Segment Start: Data
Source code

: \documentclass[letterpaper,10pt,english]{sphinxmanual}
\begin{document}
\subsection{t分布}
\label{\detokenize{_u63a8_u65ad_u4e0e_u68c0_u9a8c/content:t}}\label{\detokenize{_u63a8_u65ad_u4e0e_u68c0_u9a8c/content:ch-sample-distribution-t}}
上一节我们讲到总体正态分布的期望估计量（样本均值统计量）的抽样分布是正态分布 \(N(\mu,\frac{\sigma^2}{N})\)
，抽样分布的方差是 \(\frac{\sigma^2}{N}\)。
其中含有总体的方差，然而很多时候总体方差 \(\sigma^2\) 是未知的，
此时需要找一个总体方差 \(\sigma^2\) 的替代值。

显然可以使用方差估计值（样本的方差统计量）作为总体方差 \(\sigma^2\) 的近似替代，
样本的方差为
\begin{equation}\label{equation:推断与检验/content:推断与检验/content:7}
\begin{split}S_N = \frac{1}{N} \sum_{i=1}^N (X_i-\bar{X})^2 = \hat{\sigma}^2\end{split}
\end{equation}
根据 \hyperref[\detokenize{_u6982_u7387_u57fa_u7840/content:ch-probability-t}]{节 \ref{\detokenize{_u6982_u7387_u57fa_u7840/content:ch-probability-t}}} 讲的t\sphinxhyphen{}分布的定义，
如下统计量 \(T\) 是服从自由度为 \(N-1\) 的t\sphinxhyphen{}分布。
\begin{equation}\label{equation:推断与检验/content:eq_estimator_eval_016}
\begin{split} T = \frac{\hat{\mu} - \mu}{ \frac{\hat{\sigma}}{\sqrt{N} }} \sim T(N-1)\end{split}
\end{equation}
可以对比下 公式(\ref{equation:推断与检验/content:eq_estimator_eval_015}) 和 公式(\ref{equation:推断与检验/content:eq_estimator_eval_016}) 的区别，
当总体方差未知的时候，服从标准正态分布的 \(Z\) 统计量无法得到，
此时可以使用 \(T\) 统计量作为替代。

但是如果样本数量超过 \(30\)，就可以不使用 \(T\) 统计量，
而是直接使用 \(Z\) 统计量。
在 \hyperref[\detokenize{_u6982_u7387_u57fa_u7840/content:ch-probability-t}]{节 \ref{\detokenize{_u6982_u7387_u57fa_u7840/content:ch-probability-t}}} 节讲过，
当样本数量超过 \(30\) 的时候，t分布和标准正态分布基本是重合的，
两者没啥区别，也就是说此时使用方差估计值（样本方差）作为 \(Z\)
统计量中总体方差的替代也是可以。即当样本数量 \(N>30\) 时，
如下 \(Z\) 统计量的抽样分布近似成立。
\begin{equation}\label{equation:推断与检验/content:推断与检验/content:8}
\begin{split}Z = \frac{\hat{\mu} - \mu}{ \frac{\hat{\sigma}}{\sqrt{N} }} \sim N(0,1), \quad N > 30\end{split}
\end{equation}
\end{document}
Segment End: Data
Segment Start: Data
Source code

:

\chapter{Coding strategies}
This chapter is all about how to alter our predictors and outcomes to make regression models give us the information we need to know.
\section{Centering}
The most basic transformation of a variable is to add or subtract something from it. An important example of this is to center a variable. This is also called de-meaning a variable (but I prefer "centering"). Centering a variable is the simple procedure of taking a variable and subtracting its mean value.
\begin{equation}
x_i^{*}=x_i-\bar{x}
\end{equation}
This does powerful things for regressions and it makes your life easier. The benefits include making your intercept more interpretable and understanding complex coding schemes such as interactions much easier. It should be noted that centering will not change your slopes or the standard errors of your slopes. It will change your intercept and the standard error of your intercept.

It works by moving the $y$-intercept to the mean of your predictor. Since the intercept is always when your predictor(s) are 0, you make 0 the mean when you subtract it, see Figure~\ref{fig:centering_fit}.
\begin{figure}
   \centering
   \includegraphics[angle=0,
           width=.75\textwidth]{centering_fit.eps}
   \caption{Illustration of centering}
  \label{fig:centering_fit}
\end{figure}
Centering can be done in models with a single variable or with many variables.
Segment End: Data
### Assigned task
Whenever the word "label" appears in a line of the listing, copy out that line.

### Answer below
\label{\detokenize{_u63a8_u65ad_u4e0e_u68c0_u9a8c/content:t}}\label{\detokenize{_u63a8_u65ad_u4e0e_u68c0_u9a8c/content:ch-sample-distribution-t}}
\begin{equation}\label{equation:推断与检验/content:推断与检验/content:7}
\begin{equation}\label{equation:推断与检验/content:eq_estimator_eval_016}
\begin{equation}\label{equation:推断与检验/content:推断与检验/content:8}
  \label{fig:centering_fit}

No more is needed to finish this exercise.